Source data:
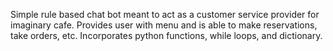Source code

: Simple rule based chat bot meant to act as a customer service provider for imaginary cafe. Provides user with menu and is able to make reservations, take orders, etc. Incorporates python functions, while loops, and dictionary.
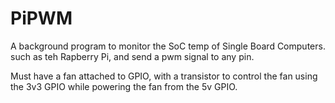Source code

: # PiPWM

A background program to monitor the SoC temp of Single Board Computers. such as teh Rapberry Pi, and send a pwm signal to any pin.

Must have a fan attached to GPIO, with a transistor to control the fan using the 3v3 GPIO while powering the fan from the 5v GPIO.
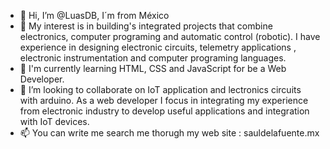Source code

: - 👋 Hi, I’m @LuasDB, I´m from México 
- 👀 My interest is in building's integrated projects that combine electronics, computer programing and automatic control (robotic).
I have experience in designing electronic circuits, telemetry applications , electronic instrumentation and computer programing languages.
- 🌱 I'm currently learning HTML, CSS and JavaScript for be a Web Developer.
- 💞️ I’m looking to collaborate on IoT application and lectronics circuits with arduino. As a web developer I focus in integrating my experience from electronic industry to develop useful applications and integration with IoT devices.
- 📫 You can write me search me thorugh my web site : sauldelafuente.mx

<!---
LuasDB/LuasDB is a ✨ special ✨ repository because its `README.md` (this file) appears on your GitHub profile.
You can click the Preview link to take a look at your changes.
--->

● **INSTRUCTIONS TO FOLLOW**:
Every line in the data above that contains the word "have" should be copied.

● **YOUR SOLUTION**:
Must have a fan attached to GPIO, with a transistor to control the fan using the 3v3 GPIO while powering the fan from the 5v GPIO.
I have experience in designing electronic circuits, telemetry applications , electronic instrumentation and computer programing languages.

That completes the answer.